Phew! Congress Look To Regulate Photoshopped Ads
Having solved all of America’s problems, it’s easy to do things like this. It’s for the kids, ya know
(Yahoo) Could the beautiful and perfect airbrushed images we often see in advertisements become a thing of the past? Yes – if a bill proposed by Florida Congresswoman Ileana Ros-Lehtinen and California Congresswoman Lois Capps becomes law, that is.
The federal bill, dubbed the “Truth in Advertising Act of 2014,” was introduced by Ros-Lehtinen on March 27. But it’s the brainchild of Los Angeles father-of-two Seth Matlins, founder of Feel More Better, a female-empowerment website, who was inspired to move into the political realm by British Parliament member Jo Swinson’s successful 2011 push to remove unrealistic ads in the UK. He authored the proposed legislation with the following goals: to convince the Federal Trade Commission (FTC) to investigate the impact such images have on culture, particularly young girls, and to provide recommendations for how advertisers can operate with a social conscious – just as it does with cigarette and alcohol ads. Matlins has also created a Change.org petition in support of the bill, which as of Wednesday, had more than 16,000 signatures and many passionate comments, including, “My daughter has a eating disorder that we have been fighting for a few years. She has almost taken her life several times. This is a real and very deadly problem!”
See? It’s for the kids. But, don’t worry, it’s totally not censorship
Are You Trying to Censor Advertising?
No. We are trying to stop the deception and public health damages linked to ads that materially change the appearance of the people in them.
Because Government knows better.
Is the TIAA trying to Stop All Use of Photoshop in All Ads?
No. The bill does not ask for specific solutions. It simply asks the FTC to take 18 months, bring together all the stakeholders (consumer groups, health groups, women’s, girls and media activists, eating disorders groups and the advertising community) to figure out how it can protect consumers from this type of advertising moving forward. Then, the FTC will report back to Congress with their recommendations, remedies, and regulatory framework.

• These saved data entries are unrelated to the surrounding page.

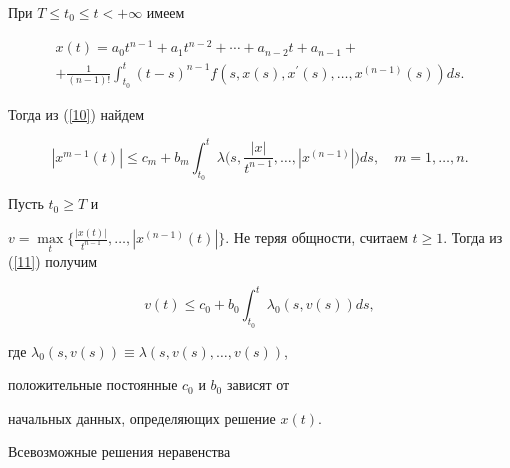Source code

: \begin{pf}


При $T\leq t_{0} \leq t<+\infty$ имеем


\begin{multline}\label{10}


{x(t)=a_{0}t^{n-1}+a_{1}t^{n-2}+\dotsb+a_{n-2}t+a_{n-1}+} \\


%


+\frac{1}{(n-1)!}\int_{t_{0}}^{t}(t-s)^{n-1}


f(s,x(s),x^{\prime}(s),\dotsc,x^{(n-1)}(s))ds.


\end{multline}


Тогда из (\ref{10}) найдем


\begin{equation}


\label{11}


|x^{m-1}(t)|\leq c_{m}+b_{m}\int_{t_{0}}^{t}


\lambda\bigg(s,\frac{|x|}{t^{n-1}},\dotsc,|x^{(n-1)}|\bigg)ds,


\quad m=1,\dotsc,n.


\end{equation}





Пусть $t_{0}\geq T$ и


$v=\max\limits_{t}\lbrace\frac{|x(t)|} {t^{n-


1}},\dotsc,|x^{(n-1)}(t)|\rbrace$. Не теряя общности, считаем $t\geq


1$. Тогда из (\ref{11}) получим


\begin{equation}


\label{12}


v(t)\leq c_{0}+b_{0}\int_{t_{0}}^{t}


\lambda_{0}(s,v(s))ds,


\end{equation}


где $\lambda_{0}(s,v(s)) \equiv\lambda(s,v(s),\dotsc,v(s))$,


положительные постоянные $c_{0}$ и $b_{0}$ зависят от


начальных данных, определяющих решение $x(t)$.





Всевозможные решения неравенства


\begin{equation}



\end{equation}
\end{pf}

So, the Bill doesn’t actually do anything? Just a time and money waster to spread awareness and bully advertisers?
Here’s the problem: using the power of The Federal Government to enforce a set of complaints against private entities. The Constitution certainly provides a means to petition for redress of grievance. That said, the grievance is supposed to be against Government, not other private entities.
Fortunately, there are only three Representatives pushing this. Two Dems, one Republican. Seriously, they’re worried about photoshopped images that create unrealistic body standards. Well, there are tons of non-shopped images that do the same. This is just Big Government for Big Government’s sake. If the group pushing this, The Brave Girls Alliance, was really brave, they’d go to the companies themselves, rather than just using Government Force.